"""
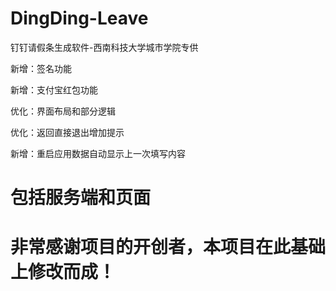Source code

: # DingDing-Leave
钉钉请假条生成软件-西南科技大学城市学院专供

新增：签名功能

新增：支付宝红包功能

优化：界面布局和部分逻辑

优化：返回直接退出增加提示

新增：重启应用数据自动显示上一次填写内容

# 包括服务端和页面

# 非常感谢项目的开创者，本项目在此基础上修改而成！
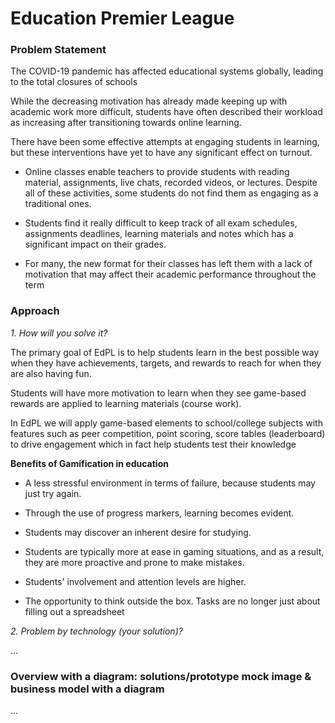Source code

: # Education Premier League


### Problem Statement

The COVID-19 pandemic has affected educational systems globally, leading to the total closures of schools

While the decreasing motivation has already made keeping up with academic work more difficult, students have often described their workload as increasing after transitioning towards online learning.

There have been some effective attempts at engaging students in learning, but these interventions have yet to have any significant 
effect on turnout. 

- Online classes enable teachers to provide students with reading material, assignments, live chats, recorded videos, or lectures.
Despite all of these activities, some students do not find them as engaging as a traditional ones.

- Students find it really difficult to keep track of all exam schedules, assignments deadlines, learning materials and notes which has a significant impact on their grades.

- For many, the new format for their classes has left them with a lack of motivation that may affect their academic performance throughout the term




### Approach


*1. How will you solve it?*

The primary goal of EdPL is to help students learn in the best possible way when they have achievements, targets, and rewards to reach for when they are also having fun.

Students will have more motivation to learn when they see game-based rewards are applied to learning materials (course work).

In EdPL we will apply game-based elements to school/college subjects with features such as peer competition, point scoring, score tables (leaderboard) to drive engagement which in fact help students test their knowledge

**Benefits of Gamification in education**

- A less stressful environment in terms of failure, because students may just try again.

- Through the use of progress markers, learning becomes evident.

- Students may discover an inherent desire for studying.

- Students are typically more at ease in gaming situations, and as a result, they are more proactive and prone to make mistakes.

- Students' involvement and attention levels are higher.

- The opportunity to think outside the box. Tasks are no longer just about filling out a spreadsheet 

*2. Problem by technology (your solution)?*

...


### Overview with a diagram: solutions/prototype mock image & business model with a diagram


...
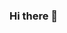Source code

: ### Hi there 👋

<!--
**nbeauvais1/nbeauvais1** is a ✨ _special_ ✨ repository because its `README.md` (this file) appears on your GitHub profile.

<details>
  <summary> - 🔭 I’m currently working on ...
- 🌱 I’m currently learning ...
- 👯 I’m looking to collaborate on ...
- 🤔 I’m looking for help with ...
- 💬 Ask me about ...
- 📫 How to reach me: ...
- 😄 Pronouns: ...
- ⚡ Fun fact: ...</summary>
</details>

### Technologies & Tools

## GitHub Stats

<a href="https://github.com/nbeauvais1/nbeauvais1">

<img align="center" src="https://github-readme-stats.vercel.app/api/top-langs/?username=nbeauvais1&hide=html&title_color=c9cacc&icon_color=2bbc8a&bg_color=1d1f21" />

Here are some ideas to get you started:

- 🔭 I’m currently working on ...
- 🌱 I’m currently learning ...
- 👯 I’m looking to collaborate on ...
- 🤔 I’m looking for help with ...
- 💬 Ask me about ...
- 📫 How to reach me: ...
- 😄 Pronouns: ...
- ⚡ Fun fact: ...
-->
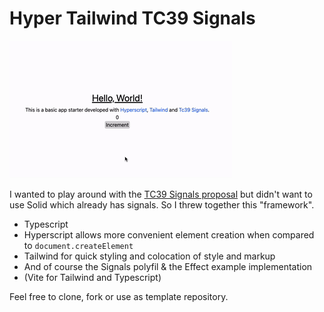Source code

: # Hyper Tailwind TC39 Signals

![](./screenshot.gif)

I wanted to play around with the [TC39 Signals proposal](https://github.com/tc39/proposal-signals) but didn't want to use Solid which already has signals. So I threw together this "framework".
- Typescript
- Hyperscript allows more convenient element creation when compared to `document.createElement`
- Tailwind for quick styling and colocation of style and markup
- And of course the Signals polyfil & the Effect example implementation
- (Vite for Tailwind and Typescript)

Feel free to clone, fork or use as template repository.

<!-- Feel free to delete this .github folder -->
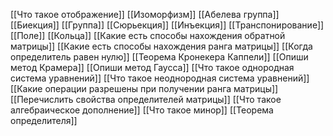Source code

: [[Что такое отображение]]
[[Изоморфизм]]
[[Абелева группа]]
[[Биекция]]
[[Группа]]
[[Сюрьекция]]
[[Инъекция]]
[[Транспонирование]]
[[Поле]]
[[Кольца]]
[[Какие есть способы нахождения обратной матрицы]]
[[Какие есть способы нахождения ранга матрицы]]
[[Когда определитель равен нулю]]
[[Теорема Кронекера Каппели]]
[[Опиши метод Крамера]]
[[Опиши метод Гаусса]]
[[Что такое однородная система уравнений]]
[[Что такое неоднородная система уравнений]]
[[Какие операции разрешены при получении ранга матрицы]]
[[Перечислить свойства определителей матрицы]]
[[Что такое алгебраическое дополнение]]
[[Что такое минор]]
[[Теорема определителя]]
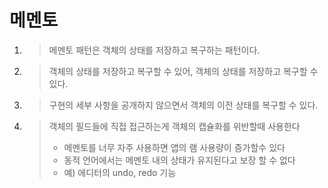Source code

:# 메멘토 
1. > 메멘토 패턴은 객체의 상태를 저장하고 복구하는 패턴이다.
2. > 객체의 상태를 저장하고 복구할 수 있어, 객체의 상태를 저장하고 복구할 수 있다.
3. > 구현의 세부 사항을 공개하지 않으면서 객체의 이전 상태를 복구할 수 있다.
4. > 객체의 필드들에 직접 접근하는게 객체의 캡슐화를 위반할때 사용한다  
   > - 메멘토를 너무 자주 사용하면 앱의 램 사용량이 증가할수 있다
   > - 동적 언어에서는 메멘토 내의 상태가 유지된다고 보장 할 수 없다
   > - 예) 에디터의 undo, redo 기능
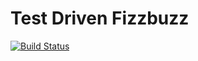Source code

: # Test Driven Fizzbuzz
[![Build Status](https://travis-ci.org/clockworkorange/test-driven-fizzbuzz.svg?branch=master)](https://travis-ci.org/clockworkorange/test-driven-fizzbuzz)

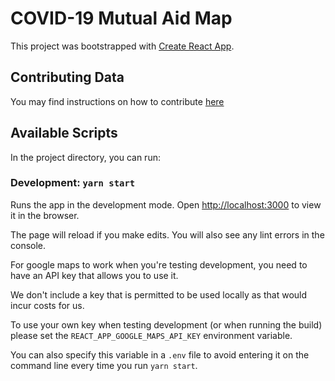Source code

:# COVID-19 Mutual Aid Map

This project was bootstrapped with [Create React App](https://github.com/facebook/create-react-app).

## Contributing Data

You may find instructions on how to contribute [here](src/data/DOCUMENTATION.md)

## Available Scripts

In the project directory, you can run:

### Development: `yarn start`

Runs the app in the development mode. Open [http://localhost:3000](http://localhost:3000) to view it in the browser.

The page will reload if you make edits. You will also see any lint errors in the console.

For google maps to work when you're testing development, you need to have an API key that allows you to use it.

We don't include a key that is permitted to be used locally as that would incur costs for us.

To use your own key when testing development (or when running the build) please set the `REACT_APP_GOOGLE_MAPS_API_KEY` environment variable.

You can also specify this variable in a `.env` file to avoid entering it on the command line every time you run `yarn start`.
"""
Directions for this task ::
Go back to the lines above and output, exactly as they stand, the ones from the line containing "[[Что такое алгебраическое дополнение]]" to the line containing "In the project". Leave all pictures behind.

Your response ::
[[Что такое алгебраическое дополнение]]
[[Что такое минор]]
[[Теорема определителя]]
Source code

:# 메멘토 
1. > 메멘토 패턴은 객체의 상태를 저장하고 복구하는 패턴이다.
2. > 객체의 상태를 저장하고 복구할 수 있어, 객체의 상태를 저장하고 복구할 수 있다.
3. > 구현의 세부 사항을 공개하지 않으면서 객체의 이전 상태를 복구할 수 있다.
4. > 객체의 필드들에 직접 접근하는게 객체의 캡슐화를 위반할때 사용한다  
   > - 메멘토를 너무 자주 사용하면 앱의 램 사용량이 증가할수 있다
   > - 동적 언어에서는 메멘토 내의 상태가 유지된다고 보장 할 수 없다
   > - 예) 에디터의 undo, redo 기능
Source code

: # Test Driven Fizzbuzz
[![Build Status](https://travis-ci.org/clockworkorange/test-driven-fizzbuzz.svg?branch=master)](https://travis-ci.org/clockworkorange/test-driven-fizzbuzz)

Source code

:# COVID-19 Mutual Aid Map

This project was bootstrapped with [Create React App](https://github.com/facebook/create-react-app).

## Contributing Data

You may find instructions on how to contribute [here](src/data/DOCUMENTATION.md)

## Available Scripts

In the project directory, you can run:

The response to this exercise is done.